Required action: Say how many lines in the entries below mention "volumes", with no other words.

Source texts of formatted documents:
* * *
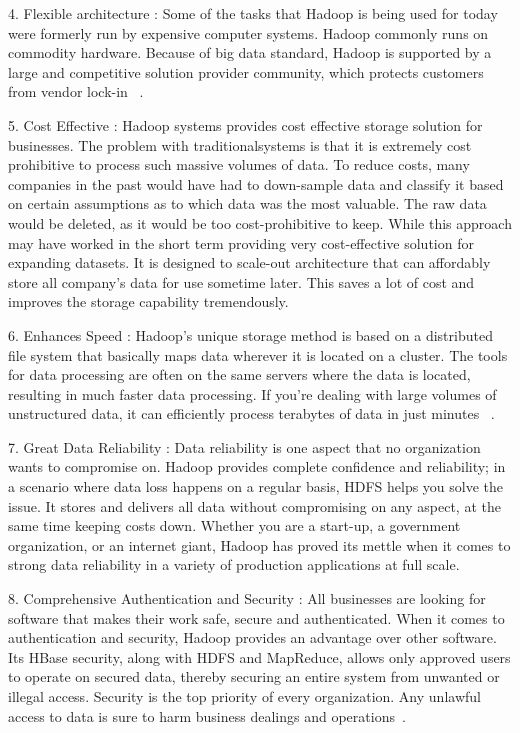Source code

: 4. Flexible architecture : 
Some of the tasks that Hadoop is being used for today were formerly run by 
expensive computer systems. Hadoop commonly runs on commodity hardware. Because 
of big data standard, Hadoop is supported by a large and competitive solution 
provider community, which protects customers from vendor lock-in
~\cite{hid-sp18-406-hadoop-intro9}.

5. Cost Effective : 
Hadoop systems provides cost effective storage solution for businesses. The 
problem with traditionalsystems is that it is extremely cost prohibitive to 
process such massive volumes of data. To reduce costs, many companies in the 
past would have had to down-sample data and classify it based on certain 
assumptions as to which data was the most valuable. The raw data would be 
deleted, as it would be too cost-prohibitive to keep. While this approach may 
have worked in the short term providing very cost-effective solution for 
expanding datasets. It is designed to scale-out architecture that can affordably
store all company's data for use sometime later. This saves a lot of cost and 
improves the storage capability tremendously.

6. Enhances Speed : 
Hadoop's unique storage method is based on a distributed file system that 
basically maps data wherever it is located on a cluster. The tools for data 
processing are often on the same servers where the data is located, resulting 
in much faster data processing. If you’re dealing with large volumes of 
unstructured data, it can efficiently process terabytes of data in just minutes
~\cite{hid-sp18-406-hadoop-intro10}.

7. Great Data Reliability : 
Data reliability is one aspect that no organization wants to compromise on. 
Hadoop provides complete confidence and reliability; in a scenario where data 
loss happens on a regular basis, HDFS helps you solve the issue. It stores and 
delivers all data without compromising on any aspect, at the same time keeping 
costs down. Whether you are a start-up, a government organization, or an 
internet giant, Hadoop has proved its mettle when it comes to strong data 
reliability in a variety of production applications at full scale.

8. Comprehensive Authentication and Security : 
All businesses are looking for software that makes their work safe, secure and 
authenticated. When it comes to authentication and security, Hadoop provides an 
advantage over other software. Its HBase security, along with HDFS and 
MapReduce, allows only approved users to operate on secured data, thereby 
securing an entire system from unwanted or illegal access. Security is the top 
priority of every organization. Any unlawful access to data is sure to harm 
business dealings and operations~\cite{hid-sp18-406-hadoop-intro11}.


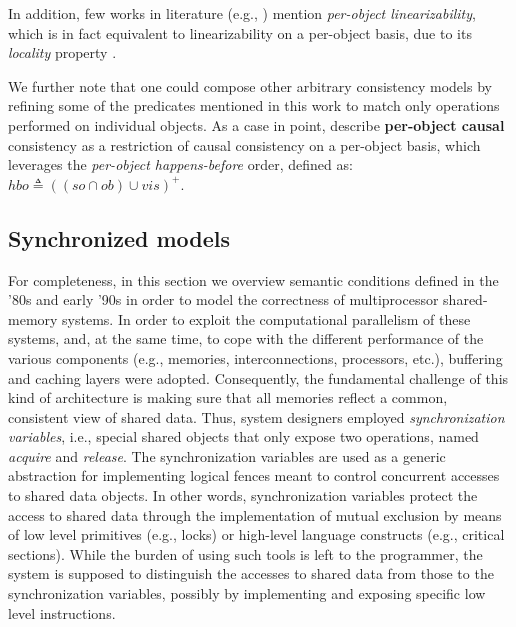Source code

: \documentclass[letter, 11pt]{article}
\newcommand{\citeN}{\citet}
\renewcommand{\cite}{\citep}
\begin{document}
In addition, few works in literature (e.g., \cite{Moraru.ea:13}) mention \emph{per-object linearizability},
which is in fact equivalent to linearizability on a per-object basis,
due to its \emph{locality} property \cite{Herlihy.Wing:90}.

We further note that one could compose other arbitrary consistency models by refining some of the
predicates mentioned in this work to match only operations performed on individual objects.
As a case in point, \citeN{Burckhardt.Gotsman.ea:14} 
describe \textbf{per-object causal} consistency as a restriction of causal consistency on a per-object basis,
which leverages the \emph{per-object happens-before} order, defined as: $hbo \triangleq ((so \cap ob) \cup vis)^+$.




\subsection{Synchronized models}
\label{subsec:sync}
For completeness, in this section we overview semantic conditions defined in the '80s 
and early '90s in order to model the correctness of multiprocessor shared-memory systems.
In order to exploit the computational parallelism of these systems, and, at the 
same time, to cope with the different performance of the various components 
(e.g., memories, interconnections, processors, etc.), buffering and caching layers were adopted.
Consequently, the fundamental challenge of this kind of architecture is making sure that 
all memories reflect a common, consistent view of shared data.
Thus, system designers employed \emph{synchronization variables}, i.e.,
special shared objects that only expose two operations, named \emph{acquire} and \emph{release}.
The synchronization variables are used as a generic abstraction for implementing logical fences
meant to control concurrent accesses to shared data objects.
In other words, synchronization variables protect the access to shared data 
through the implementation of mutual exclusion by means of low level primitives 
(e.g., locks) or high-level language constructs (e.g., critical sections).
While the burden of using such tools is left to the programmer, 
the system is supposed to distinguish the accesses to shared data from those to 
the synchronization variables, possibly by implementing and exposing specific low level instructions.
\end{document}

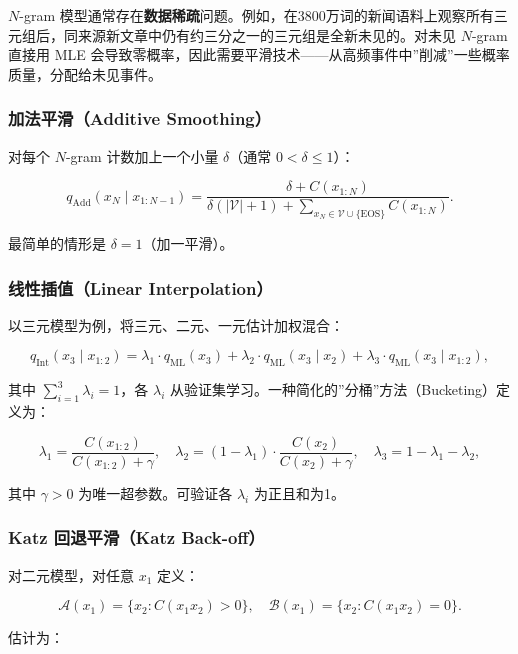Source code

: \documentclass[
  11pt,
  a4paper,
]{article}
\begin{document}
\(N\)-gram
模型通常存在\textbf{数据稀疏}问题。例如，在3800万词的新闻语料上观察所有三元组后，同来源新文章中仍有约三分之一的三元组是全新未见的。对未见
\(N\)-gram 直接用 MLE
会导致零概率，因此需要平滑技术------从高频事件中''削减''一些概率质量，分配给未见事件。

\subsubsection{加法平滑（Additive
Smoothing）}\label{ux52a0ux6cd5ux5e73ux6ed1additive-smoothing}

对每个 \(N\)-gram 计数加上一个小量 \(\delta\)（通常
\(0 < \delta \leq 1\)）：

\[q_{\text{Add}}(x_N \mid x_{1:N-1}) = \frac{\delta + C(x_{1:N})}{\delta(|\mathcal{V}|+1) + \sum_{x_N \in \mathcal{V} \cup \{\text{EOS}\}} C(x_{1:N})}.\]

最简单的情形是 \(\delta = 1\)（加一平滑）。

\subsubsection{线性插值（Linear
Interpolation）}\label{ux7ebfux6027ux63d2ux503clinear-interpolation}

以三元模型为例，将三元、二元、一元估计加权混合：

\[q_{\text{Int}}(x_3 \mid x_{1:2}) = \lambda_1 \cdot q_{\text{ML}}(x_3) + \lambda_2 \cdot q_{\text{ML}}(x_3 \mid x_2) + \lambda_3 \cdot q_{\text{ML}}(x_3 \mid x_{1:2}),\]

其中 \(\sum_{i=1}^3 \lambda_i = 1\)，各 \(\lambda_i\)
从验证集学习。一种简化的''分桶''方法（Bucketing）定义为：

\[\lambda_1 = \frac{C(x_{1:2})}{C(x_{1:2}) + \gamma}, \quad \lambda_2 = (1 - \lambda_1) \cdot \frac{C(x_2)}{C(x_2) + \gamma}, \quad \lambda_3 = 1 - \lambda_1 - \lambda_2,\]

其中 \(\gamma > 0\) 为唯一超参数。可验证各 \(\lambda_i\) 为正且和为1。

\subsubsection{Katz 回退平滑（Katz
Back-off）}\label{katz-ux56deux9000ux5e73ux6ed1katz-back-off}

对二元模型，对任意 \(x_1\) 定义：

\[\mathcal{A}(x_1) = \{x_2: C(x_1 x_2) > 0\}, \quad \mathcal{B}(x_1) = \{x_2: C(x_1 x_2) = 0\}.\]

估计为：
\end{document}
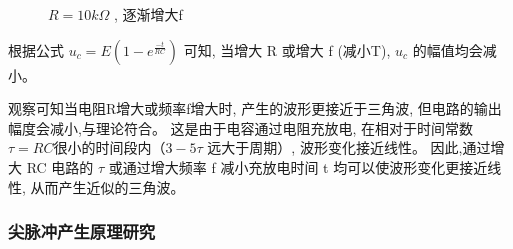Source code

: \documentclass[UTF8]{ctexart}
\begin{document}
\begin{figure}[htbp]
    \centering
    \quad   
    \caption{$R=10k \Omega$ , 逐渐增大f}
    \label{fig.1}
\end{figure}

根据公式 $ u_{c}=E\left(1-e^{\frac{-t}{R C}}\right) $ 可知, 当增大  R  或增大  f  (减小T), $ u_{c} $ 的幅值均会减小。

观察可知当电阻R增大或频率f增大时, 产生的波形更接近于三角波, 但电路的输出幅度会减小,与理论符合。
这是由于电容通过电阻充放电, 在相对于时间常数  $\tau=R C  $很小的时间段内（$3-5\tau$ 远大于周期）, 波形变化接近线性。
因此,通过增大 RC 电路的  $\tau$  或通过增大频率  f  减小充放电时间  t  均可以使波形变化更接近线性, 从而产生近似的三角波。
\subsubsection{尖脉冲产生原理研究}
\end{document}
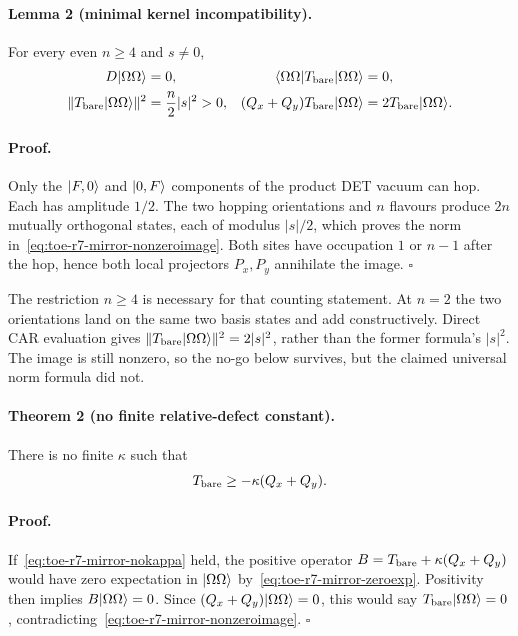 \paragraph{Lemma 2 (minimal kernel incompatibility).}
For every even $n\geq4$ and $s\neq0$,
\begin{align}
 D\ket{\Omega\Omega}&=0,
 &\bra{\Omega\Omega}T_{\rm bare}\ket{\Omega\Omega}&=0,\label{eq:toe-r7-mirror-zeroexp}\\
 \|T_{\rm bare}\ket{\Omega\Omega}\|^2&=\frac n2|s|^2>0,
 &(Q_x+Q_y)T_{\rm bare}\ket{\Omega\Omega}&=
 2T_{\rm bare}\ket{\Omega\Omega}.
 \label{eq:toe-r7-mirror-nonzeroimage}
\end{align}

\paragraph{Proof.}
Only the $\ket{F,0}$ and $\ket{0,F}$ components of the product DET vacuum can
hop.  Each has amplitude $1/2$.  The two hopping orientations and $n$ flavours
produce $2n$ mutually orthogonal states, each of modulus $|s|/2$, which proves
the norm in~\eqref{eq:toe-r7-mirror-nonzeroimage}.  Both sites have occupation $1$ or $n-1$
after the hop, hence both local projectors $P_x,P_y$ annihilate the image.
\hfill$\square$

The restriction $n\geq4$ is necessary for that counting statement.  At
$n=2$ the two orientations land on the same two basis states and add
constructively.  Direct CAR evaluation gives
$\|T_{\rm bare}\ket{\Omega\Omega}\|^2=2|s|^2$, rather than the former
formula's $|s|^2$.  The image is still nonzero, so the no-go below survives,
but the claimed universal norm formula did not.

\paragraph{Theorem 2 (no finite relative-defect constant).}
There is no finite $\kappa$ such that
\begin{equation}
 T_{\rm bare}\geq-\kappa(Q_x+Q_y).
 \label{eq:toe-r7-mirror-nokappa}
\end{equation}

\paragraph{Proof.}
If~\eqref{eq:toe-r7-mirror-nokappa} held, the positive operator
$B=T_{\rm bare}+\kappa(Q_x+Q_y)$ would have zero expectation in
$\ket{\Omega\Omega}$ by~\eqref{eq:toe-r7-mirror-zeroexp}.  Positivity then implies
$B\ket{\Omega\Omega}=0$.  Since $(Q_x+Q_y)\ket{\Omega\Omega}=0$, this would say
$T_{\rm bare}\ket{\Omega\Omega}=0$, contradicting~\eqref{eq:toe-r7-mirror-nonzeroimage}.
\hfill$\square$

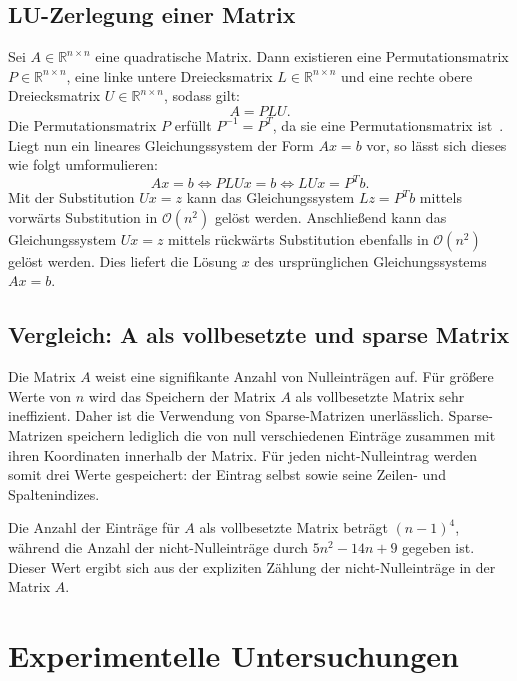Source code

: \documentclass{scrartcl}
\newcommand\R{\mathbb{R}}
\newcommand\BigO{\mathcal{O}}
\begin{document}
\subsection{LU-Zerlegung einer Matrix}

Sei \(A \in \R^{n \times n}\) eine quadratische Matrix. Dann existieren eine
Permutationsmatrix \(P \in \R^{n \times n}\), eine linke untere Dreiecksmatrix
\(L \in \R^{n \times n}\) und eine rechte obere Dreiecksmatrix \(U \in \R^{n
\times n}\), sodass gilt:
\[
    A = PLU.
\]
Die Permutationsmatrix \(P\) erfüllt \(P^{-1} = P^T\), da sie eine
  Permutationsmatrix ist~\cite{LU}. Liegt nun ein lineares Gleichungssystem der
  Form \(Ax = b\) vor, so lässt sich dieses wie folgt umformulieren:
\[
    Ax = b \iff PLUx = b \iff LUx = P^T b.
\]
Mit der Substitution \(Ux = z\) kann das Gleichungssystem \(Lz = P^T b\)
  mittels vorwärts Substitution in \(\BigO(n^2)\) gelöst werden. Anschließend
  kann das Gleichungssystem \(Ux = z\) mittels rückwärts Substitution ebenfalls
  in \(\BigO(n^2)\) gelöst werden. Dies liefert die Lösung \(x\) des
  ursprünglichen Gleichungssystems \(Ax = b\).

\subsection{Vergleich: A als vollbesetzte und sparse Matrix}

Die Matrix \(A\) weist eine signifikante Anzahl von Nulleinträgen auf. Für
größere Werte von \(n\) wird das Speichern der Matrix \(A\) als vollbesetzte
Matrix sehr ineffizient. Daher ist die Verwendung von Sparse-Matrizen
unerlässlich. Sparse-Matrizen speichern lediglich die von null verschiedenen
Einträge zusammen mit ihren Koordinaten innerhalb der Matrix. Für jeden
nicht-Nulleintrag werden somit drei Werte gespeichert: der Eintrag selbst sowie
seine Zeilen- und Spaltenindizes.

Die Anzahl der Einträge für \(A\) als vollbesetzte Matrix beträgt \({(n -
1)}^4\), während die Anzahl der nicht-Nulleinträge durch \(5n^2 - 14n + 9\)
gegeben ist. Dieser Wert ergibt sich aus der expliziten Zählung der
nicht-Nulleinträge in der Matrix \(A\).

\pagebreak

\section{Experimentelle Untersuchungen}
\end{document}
* * *
Problem solution: 2